Amorim detta la linea del Milan. E parla di Modric e del futuro di Leao
Nel giorno in cui il Milan ha definito l'arrivo del giovane Diawara dal Troyes, in un'operazione costata 3 milioni di euro, in casa rossonera ha preso la parola il tecnico Ruben Amorim che dalla tournée australiana ha dettato le linee guida del nuovo progetto.
Il primo pensiero è andato verso Rafael Leao, giocatore in odore di cessione col Fenerbahce in forte pressing: "Non è troppo complicato (cosa faremo con lui, ndr). Per me, la squadra è la cosa più importante. Parlerò con Rafael, con Ramos, con Saelemaekers, con tutti i giocatori che tornano dal Mondiale per spiegare cosa faremo. So che ci sono molte voci su alcuni dei nostri elementi, ma restano nostri finché non cambia nulla".
Quindi un passaggio su Modric dopo il rinnoco: "È difficile dire se Modric giocherà: l'idea è che giochi le amichevoli qua, ma non si può mai sapere. Quando arriva un nuovo giocatore dobbiamo valutare ogni situazione. Come ho già detto, l'obiettivo principale è preparare la prima partita della stagione, ma naturalmente vogliamo presentare qui i nostri migliori giocatori affinché tutti possano vederli e per preparare la nostra squadra. L'idea è che Luka giochi, ma alla fine dovremo verificare".

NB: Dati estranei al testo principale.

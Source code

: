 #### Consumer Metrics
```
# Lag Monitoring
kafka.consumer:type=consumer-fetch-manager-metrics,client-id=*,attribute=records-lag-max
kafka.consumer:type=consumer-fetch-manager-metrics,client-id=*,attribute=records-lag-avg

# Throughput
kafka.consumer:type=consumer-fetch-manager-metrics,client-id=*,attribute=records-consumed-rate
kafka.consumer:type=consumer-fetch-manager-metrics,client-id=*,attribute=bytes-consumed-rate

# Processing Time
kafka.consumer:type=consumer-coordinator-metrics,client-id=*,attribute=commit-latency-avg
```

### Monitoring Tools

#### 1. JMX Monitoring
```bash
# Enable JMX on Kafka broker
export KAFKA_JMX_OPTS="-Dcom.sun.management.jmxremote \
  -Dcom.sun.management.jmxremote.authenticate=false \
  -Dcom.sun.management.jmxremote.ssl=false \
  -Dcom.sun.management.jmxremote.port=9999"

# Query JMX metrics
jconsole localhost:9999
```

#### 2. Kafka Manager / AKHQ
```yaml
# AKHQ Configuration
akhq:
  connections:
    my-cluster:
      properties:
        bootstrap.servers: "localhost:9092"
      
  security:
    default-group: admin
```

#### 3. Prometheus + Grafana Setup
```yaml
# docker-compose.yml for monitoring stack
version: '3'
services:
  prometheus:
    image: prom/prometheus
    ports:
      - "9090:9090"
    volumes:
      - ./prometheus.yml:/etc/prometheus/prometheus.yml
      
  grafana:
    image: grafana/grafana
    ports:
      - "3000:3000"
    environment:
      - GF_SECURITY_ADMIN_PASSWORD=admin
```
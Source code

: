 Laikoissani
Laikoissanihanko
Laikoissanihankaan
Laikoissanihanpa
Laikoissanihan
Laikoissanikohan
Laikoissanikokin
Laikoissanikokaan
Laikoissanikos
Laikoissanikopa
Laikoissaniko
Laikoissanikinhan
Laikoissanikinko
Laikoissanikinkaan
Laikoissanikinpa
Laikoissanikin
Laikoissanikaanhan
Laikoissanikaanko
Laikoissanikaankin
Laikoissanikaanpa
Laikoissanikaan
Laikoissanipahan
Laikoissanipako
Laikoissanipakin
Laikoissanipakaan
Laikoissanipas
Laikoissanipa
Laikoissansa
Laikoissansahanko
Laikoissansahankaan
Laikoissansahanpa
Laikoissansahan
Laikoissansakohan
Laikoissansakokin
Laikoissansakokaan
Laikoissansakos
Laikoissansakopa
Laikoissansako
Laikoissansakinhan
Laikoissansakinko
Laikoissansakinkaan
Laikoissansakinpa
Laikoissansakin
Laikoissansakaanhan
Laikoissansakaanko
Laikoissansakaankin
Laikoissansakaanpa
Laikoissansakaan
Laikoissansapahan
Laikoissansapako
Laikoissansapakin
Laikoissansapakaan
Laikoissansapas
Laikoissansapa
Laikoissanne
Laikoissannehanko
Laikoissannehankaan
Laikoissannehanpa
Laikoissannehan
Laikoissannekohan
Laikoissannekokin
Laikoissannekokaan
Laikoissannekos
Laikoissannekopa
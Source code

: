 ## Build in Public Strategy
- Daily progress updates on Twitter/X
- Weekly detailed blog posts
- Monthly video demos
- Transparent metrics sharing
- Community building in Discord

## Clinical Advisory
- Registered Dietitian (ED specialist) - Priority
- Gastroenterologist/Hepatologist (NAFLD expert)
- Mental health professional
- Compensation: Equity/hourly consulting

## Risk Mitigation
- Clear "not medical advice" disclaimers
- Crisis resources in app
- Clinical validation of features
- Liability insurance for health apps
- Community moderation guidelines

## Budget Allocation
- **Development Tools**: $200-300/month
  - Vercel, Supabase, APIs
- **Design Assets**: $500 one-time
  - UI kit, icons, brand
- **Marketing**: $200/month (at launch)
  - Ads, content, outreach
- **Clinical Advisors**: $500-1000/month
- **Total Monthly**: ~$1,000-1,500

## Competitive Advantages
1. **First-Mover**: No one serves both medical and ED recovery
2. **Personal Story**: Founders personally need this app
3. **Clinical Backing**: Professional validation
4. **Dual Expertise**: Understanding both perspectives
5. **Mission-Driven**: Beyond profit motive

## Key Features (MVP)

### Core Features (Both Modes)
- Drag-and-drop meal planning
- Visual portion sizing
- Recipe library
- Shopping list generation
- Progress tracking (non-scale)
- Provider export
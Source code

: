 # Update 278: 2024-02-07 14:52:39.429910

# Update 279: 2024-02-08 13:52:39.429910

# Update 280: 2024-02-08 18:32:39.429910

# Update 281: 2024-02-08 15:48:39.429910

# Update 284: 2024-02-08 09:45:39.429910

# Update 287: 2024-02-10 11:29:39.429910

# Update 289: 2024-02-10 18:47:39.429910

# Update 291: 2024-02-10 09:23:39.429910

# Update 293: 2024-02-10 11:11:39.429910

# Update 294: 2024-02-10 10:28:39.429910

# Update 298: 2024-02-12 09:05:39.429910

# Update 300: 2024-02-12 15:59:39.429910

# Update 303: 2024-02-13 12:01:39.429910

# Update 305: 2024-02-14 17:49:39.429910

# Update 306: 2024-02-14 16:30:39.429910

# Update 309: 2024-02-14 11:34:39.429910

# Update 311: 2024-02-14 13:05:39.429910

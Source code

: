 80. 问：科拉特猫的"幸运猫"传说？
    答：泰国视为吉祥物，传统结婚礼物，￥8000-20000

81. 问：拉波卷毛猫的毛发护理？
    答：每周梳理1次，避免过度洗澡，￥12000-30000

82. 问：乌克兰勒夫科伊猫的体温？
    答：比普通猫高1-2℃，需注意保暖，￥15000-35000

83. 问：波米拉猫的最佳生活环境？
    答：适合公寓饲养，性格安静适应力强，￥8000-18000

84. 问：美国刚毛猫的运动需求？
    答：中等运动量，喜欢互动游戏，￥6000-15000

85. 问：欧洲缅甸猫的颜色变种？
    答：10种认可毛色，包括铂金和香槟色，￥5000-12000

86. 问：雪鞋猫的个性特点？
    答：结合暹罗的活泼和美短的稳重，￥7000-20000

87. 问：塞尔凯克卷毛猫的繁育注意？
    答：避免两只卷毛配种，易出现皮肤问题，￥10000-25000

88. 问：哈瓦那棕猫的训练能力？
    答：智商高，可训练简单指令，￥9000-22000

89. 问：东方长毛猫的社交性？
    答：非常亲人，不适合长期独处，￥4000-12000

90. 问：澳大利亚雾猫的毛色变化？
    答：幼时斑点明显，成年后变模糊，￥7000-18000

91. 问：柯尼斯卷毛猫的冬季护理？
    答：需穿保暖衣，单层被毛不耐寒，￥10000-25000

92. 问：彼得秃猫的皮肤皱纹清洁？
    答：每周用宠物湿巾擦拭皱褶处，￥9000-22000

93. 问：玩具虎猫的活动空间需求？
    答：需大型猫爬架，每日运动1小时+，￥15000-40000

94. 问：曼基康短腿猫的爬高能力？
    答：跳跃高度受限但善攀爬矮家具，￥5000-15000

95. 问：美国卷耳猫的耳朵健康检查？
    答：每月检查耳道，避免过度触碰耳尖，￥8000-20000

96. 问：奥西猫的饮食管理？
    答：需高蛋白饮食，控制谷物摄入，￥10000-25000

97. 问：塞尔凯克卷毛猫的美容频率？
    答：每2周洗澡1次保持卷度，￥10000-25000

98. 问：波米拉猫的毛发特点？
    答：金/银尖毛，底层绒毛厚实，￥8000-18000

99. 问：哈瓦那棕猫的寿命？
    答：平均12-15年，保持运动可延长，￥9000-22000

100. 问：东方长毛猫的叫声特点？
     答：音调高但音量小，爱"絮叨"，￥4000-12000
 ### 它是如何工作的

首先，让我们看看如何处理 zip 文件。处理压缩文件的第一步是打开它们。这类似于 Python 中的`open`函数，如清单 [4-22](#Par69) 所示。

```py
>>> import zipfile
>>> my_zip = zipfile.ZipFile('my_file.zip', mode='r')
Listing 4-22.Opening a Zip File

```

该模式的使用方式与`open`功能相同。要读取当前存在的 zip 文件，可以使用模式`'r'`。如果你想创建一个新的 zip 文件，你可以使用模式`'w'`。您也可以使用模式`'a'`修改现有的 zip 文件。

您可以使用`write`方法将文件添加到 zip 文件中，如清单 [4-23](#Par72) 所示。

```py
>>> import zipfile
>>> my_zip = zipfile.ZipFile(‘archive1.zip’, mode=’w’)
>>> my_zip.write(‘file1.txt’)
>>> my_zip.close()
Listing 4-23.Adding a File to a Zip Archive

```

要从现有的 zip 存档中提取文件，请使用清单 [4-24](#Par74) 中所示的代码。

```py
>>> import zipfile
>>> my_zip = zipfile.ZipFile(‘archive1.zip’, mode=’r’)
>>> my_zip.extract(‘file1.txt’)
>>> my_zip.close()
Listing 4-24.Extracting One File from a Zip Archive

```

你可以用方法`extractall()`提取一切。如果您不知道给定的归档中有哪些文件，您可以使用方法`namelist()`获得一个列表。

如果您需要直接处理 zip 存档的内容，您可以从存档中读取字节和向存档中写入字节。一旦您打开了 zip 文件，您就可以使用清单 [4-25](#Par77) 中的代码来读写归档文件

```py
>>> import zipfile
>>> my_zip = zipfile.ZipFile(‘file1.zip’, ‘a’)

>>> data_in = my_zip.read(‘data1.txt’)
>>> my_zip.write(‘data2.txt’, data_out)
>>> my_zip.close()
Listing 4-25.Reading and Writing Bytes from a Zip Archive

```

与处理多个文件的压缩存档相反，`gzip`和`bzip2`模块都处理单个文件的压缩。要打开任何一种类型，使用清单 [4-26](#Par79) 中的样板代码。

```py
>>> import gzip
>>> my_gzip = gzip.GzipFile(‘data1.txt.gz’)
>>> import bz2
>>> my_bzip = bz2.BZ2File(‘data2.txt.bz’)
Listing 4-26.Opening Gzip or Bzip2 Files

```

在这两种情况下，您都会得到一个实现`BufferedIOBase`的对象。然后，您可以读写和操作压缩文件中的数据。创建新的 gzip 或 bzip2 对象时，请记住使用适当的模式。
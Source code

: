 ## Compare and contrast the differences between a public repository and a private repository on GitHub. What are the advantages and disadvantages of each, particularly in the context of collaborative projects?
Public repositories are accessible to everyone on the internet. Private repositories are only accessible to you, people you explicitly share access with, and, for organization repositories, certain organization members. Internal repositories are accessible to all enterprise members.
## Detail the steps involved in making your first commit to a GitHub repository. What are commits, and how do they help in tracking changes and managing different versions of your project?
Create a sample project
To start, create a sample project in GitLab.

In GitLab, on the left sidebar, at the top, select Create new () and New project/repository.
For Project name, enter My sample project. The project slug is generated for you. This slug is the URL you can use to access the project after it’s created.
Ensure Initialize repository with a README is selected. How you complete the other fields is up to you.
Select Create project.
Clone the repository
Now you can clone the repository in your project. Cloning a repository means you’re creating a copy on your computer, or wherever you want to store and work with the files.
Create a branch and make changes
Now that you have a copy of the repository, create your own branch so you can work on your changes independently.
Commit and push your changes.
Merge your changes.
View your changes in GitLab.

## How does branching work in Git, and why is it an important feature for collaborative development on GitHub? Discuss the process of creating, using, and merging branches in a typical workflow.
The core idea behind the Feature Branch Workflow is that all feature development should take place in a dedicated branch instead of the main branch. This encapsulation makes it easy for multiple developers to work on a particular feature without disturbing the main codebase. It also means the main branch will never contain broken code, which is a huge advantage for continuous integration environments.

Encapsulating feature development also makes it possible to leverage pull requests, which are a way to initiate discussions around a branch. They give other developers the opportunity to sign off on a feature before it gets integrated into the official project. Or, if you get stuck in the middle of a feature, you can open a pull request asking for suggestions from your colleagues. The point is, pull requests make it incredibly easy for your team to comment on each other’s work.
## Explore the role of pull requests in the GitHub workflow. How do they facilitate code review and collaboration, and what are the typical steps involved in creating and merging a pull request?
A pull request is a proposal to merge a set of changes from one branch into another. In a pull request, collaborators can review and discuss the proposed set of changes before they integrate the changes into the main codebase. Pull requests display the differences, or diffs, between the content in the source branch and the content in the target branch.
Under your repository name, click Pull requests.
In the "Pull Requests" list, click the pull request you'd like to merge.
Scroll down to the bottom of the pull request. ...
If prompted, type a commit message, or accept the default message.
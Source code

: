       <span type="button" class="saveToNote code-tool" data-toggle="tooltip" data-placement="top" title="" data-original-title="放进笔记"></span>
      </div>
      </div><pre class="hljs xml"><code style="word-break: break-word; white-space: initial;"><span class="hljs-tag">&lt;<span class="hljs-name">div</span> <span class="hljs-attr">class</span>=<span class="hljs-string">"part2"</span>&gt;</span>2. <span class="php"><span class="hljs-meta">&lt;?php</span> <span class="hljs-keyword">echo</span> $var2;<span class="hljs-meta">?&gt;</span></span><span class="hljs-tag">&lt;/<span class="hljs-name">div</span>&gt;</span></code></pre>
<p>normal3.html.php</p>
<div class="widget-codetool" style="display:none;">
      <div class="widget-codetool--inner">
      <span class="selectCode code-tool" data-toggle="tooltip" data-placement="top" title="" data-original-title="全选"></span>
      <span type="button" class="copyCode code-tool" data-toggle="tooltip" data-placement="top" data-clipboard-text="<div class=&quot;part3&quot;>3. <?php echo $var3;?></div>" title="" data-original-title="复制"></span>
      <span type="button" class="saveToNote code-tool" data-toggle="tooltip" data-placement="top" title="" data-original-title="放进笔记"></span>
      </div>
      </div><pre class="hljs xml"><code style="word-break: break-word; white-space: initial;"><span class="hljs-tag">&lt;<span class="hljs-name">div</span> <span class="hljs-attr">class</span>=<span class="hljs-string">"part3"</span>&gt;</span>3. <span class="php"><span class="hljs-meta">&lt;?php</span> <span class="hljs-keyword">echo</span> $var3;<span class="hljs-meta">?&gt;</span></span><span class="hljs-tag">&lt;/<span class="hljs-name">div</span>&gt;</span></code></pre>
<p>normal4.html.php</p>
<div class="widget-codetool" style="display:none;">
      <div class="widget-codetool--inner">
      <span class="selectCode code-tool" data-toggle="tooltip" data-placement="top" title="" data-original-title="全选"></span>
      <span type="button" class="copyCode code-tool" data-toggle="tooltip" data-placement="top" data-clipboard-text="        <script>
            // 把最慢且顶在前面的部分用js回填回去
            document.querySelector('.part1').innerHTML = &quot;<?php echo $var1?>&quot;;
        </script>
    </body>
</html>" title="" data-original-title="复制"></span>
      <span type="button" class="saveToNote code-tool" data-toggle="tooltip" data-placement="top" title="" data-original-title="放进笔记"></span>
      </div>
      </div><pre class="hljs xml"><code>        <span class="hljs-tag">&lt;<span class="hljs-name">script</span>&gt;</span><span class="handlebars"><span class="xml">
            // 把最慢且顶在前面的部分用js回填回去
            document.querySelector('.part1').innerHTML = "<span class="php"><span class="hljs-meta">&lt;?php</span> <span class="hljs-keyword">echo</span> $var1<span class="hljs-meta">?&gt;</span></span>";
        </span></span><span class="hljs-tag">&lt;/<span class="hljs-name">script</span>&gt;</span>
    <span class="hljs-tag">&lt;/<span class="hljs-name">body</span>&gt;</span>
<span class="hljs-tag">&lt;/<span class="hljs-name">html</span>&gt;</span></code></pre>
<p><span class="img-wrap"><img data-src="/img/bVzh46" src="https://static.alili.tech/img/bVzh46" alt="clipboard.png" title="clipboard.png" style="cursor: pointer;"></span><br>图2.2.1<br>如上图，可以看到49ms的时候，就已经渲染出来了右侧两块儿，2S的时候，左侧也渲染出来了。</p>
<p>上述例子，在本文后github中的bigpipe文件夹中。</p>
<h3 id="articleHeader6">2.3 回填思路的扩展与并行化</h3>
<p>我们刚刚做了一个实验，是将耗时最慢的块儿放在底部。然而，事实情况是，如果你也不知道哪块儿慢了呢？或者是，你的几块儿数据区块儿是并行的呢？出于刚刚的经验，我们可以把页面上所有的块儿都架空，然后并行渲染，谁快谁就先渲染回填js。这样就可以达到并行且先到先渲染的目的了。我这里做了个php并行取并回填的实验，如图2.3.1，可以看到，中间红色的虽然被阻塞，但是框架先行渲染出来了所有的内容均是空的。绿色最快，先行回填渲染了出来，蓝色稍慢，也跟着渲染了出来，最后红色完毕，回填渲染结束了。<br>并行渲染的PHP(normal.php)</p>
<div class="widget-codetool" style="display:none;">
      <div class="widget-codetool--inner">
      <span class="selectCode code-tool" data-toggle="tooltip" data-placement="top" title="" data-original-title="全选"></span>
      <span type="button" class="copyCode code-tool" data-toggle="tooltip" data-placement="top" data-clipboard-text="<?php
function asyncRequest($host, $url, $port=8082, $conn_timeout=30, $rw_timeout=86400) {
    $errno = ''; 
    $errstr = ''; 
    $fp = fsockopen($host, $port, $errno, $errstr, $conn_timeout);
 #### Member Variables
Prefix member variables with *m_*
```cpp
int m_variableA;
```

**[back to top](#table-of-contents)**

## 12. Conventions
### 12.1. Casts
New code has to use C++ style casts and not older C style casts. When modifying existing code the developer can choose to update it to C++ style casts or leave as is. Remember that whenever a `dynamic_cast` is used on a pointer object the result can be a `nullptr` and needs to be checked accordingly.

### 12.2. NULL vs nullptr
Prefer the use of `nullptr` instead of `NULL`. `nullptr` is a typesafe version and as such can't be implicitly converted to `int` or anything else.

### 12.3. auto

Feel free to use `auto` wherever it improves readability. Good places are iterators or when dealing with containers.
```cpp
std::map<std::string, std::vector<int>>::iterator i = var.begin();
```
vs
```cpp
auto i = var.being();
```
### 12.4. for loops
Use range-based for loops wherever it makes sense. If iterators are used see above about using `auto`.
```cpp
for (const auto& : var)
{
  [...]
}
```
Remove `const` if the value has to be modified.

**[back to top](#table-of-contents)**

Chiosa finale con alcune considerazioni su se stesso: "A volte ci sono persone che hanno molta fortuna, e io sento di averne avuta tanta nella mia carriera. Ho la stessa età di Luka Modric, quindi sono ancora davvero giovane. Ma a volte non conta l'età, conta l'esperienza. E con tutta l'esperienza che ho accumulato, sia quella positiva sia quella negativa, penso che sia davvero importante. Sarei felice se questa fosse la mia destinazione finale (la mia ultima panchina, ndr), quindi ho bisogno di tutto il bagaglio di esperienza che ho raccolto in passato".